**Work order**:
The records below are to be transcribed in full, exactly as given.

**Materials provided**:

■ ■ ■

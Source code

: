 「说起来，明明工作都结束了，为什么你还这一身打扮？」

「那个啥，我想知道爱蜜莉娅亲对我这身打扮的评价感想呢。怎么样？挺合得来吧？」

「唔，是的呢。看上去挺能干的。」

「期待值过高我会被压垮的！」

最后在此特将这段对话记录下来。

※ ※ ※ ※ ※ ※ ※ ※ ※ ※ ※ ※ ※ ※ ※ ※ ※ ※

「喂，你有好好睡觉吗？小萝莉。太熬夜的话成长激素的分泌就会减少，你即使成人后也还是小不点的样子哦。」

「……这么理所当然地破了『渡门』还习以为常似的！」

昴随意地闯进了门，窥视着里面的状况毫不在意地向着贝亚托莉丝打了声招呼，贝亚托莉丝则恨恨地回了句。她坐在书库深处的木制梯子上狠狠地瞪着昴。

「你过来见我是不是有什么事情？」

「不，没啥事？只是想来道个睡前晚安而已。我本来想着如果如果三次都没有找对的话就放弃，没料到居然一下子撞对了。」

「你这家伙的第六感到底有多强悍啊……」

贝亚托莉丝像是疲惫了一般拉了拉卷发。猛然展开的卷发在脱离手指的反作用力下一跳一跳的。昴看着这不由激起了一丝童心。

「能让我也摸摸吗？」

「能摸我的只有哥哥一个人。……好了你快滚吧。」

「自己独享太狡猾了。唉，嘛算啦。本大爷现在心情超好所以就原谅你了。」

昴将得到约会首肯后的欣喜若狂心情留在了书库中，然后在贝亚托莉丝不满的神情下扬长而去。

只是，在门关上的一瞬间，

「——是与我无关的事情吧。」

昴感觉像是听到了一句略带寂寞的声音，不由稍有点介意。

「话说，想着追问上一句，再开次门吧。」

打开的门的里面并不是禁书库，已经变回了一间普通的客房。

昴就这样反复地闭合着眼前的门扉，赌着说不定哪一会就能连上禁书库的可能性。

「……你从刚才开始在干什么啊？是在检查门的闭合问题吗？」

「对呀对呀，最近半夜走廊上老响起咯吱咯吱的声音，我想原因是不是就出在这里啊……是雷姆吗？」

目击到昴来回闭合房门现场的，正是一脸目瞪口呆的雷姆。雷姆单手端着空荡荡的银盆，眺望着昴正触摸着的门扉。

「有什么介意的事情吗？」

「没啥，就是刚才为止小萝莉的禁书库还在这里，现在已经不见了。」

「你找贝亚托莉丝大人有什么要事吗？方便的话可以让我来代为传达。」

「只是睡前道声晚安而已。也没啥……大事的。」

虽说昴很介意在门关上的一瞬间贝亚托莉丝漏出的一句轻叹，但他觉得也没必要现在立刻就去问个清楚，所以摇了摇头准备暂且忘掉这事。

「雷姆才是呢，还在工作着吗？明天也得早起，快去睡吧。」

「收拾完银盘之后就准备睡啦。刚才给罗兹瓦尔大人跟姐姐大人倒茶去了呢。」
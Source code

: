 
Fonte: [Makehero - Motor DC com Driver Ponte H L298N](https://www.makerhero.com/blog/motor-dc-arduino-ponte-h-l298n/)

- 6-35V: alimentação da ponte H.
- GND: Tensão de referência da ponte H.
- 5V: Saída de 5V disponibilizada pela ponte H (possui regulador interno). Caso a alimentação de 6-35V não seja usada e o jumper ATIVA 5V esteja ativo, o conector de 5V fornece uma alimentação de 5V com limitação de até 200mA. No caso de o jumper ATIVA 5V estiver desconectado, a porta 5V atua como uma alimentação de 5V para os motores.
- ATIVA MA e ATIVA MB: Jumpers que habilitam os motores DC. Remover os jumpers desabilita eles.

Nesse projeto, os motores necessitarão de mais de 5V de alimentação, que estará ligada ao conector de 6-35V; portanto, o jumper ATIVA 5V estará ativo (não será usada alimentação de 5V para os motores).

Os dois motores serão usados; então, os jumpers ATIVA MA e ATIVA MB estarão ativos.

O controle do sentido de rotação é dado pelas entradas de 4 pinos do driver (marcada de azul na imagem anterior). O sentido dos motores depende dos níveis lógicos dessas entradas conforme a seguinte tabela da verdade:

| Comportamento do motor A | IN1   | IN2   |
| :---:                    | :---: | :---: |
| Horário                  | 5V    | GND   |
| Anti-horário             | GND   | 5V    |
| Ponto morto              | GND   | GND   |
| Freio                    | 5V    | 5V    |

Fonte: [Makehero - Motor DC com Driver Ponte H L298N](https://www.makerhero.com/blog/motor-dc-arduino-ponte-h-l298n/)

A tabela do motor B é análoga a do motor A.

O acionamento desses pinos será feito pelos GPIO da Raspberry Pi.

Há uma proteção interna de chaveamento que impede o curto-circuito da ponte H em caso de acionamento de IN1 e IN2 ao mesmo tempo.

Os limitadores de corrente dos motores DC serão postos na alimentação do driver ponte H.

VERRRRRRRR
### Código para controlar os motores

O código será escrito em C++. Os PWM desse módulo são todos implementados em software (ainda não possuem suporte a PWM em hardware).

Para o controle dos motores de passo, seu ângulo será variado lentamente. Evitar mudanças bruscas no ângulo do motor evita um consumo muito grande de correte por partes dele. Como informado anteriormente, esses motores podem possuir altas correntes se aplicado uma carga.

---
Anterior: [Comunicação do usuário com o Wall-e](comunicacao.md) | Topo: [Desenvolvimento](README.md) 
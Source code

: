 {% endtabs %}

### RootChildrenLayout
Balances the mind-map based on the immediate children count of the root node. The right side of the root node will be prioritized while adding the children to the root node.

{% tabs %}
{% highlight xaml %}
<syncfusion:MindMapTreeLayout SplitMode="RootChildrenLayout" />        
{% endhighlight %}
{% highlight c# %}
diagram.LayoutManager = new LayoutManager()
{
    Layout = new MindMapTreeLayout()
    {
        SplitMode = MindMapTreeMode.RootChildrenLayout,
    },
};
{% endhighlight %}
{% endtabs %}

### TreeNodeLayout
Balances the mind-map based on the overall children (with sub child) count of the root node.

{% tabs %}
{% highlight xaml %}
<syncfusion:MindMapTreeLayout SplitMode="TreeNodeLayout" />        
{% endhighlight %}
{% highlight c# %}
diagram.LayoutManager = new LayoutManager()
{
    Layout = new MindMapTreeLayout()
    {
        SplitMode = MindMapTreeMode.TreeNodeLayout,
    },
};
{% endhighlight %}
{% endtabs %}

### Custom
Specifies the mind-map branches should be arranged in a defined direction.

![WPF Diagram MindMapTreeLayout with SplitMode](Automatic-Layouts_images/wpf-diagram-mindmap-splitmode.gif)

■ ■ ■

**Result for this exercise**:
Source code

: 「说起来，明明工作都结束了，为什么你还这一身打扮？」

「那个啥，我想知道爱蜜莉娅亲对我这身打扮的评价感想呢。怎么样？挺合得来吧？」

「唔，是的呢。看上去挺能干的。」

「期待值过高我会被压垮的！」

最后在此特将这段对话记录下来。

※ ※ ※ ※ ※ ※ ※ ※ ※ ※ ※ ※ ※ ※ ※ ※ ※ ※

「喂，你有好好睡觉吗？小萝莉。太熬夜的话成长激素的分泌就会减少，你即使成人后也还是小不点的样子哦。」

「……这么理所当然地破了『渡门』还习以为常似的！」

昴随意地闯进了门，窥视着里面的状况毫不在意地向着贝亚托莉丝打了声招呼，贝亚托莉丝则恨恨地回了句。她坐在书库深处的木制梯子上狠狠地瞪着昴。

「你过来见我是不是有什么事情？」

「不，没啥事？只是想来道个睡前晚安而已。我本来想着如果如果三次都没有找对的话就放弃，没料到居然一下子撞对了。」

「你这家伙的第六感到底有多强悍啊……」

贝亚托莉丝像是疲惫了一般拉了拉卷发。猛然展开的卷发在脱离手指的反作用力下一跳一跳的。昴看着这不由激起了一丝童心。

「能让我也摸摸吗？」

「能摸我的只有哥哥一个人。……好了你快滚吧。」

「自己独享太狡猾了。唉，嘛算啦。本大爷现在心情超好所以就原谅你了。」

昴将得到约会首肯后的欣喜若狂心情留在了书库中，然后在贝亚托莉丝不满的神情下扬长而去。

只是，在门关上的一瞬间，

「——是与我无关的事情吧。」

昴感觉像是听到了一句略带寂寞的声音，不由稍有点介意。

「话说，想着追问上一句，再开次门吧。」

打开的门的里面并不是禁书库，已经变回了一间普通的客房。

昴就这样反复地闭合着眼前的门扉，赌着说不定哪一会就能连上禁书库的可能性。

「……你从刚才开始在干什么啊？是在检查门的闭合问题吗？」

「对呀对呀，最近半夜走廊上老响起咯吱咯吱的声音，我想原因是不是就出在这里啊……是雷姆吗？」

目击到昴来回闭合房门现场的，正是一脸目瞪口呆的雷姆。雷姆单手端着空荡荡的银盆，眺望着昴正触摸着的门扉。

「有什么介意的事情吗？」

「没啥，就是刚才为止小萝莉的禁书库还在这里，现在已经不见了。」

「你找贝亚托莉丝大人有什么要事吗？方便的话可以让我来代为传达。」

「只是睡前道声晚安而已。也没啥……大事的。」

虽说昴很介意在门关上的一瞬间贝亚托莉丝漏出的一句轻叹，但他觉得也没必要现在立刻就去问个清楚，所以摇了摇头准备暂且忘掉这事。

「雷姆才是呢，还在工作着吗？明天也得早起，快去睡吧。」

「收拾完银盘之后就准备睡啦。刚才给罗兹瓦尔大人跟姐姐大人倒茶去了呢。」
Source code

: 
Fonte: [Makehero - Motor DC com Driver Ponte H L298N](https://www.makerhero.com/blog/motor-dc-arduino-ponte-h-l298n/)

- 6-35V: alimentação da ponte H.
- GND: Tensão de referência da ponte H.
- 5V: Saída de 5V disponibilizada pela ponte H (possui regulador interno). Caso a alimentação de 6-35V não seja usada e o jumper ATIVA 5V esteja ativo, o conector de 5V fornece uma alimentação de 5V com limitação de até 200mA. No caso de o jumper ATIVA 5V estiver desconectado, a porta 5V atua como uma alimentação de 5V para os motores.
- ATIVA MA e ATIVA MB: Jumpers que habilitam os motores DC. Remover os jumpers desabilita eles.

Nesse projeto, os motores necessitarão de mais de 5V de alimentação, que estará ligada ao conector de 6-35V; portanto, o jumper ATIVA 5V estará ativo (não será usada alimentação de 5V para os motores).

Os dois motores serão usados; então, os jumpers ATIVA MA e ATIVA MB estarão ativos.

O controle do sentido de rotação é dado pelas entradas de 4 pinos do driver (marcada de azul na imagem anterior). O sentido dos motores depende dos níveis lógicos dessas entradas conforme a seguinte tabela da verdade:

| Comportamento do motor A | IN1   | IN2   |
| :---:                    | :---: | :---: |
| Horário                  | 5V    | GND   |
| Anti-horário             | GND   | 5V    |
| Ponto morto              | GND   | GND   |
| Freio                    | 5V    | 5V    |

Fonte: [Makehero - Motor DC com Driver Ponte H L298N](https://www.makerhero.com/blog/motor-dc-arduino-ponte-h-l298n/)

A tabela do motor B é análoga a do motor A.

O acionamento desses pinos será feito pelos GPIO da Raspberry Pi.

Há uma proteção interna de chaveamento que impede o curto-circuito da ponte H em caso de acionamento de IN1 e IN2 ao mesmo tempo.

Os limitadores de corrente dos motores DC serão postos na alimentação do driver ponte H.

VERRRRRRRR
### Código para controlar os motores

O código será escrito em C++. Os PWM desse módulo são todos implementados em software (ainda não possuem suporte a PWM em hardware).

Para o controle dos motores de passo, seu ângulo será variado lentamente. Evitar mudanças bruscas no ângulo do motor evita um consumo muito grande de correte por partes dele. Como informado anteriormente, esses motores podem possuir altas correntes se aplicado uma carga.

---
Anterior: [Comunicação do usuário com o Wall-e](comunicacao.md) | Topo: [Desenvolvimento](README.md) 
Source code

: {% endtabs %}

### RootChildrenLayout
Balances the mind-map based on the immediate children count of the root node. The right side of the root node will be prioritized while adding the children to the root node.

{% tabs %}
{% highlight xaml %}
<syncfusion:MindMapTreeLayout SplitMode="RootChildrenLayout" />        
{% endhighlight %}
{% highlight c# %}
diagram.LayoutManager = new LayoutManager()
{
    Layout = new MindMapTreeLayout()
    {
        SplitMode = MindMapTreeMode.RootChildrenLayout,
    },
};
{% endhighlight %}
{% endtabs %}

### TreeNodeLayout
Balances the mind-map based on the overall children (with sub child) count of the root node.

{% tabs %}
{% highlight xaml %}
<syncfusion:MindMapTreeLayout SplitMode="TreeNodeLayout" />        
{% endhighlight %}
{% highlight c# %}
diagram.LayoutManager = new LayoutManager()
{
    Layout = new MindMapTreeLayout()
    {
        SplitMode = MindMapTreeMode.TreeNodeLayout,
    },
};
{% endhighlight %}
{% endtabs %}

### Custom
Specifies the mind-map branches should be arranged in a defined direction.

![WPF Diagram MindMapTreeLayout with SplitMode](Automatic-Layouts_images/wpf-diagram-mindmap-splitmode.gif)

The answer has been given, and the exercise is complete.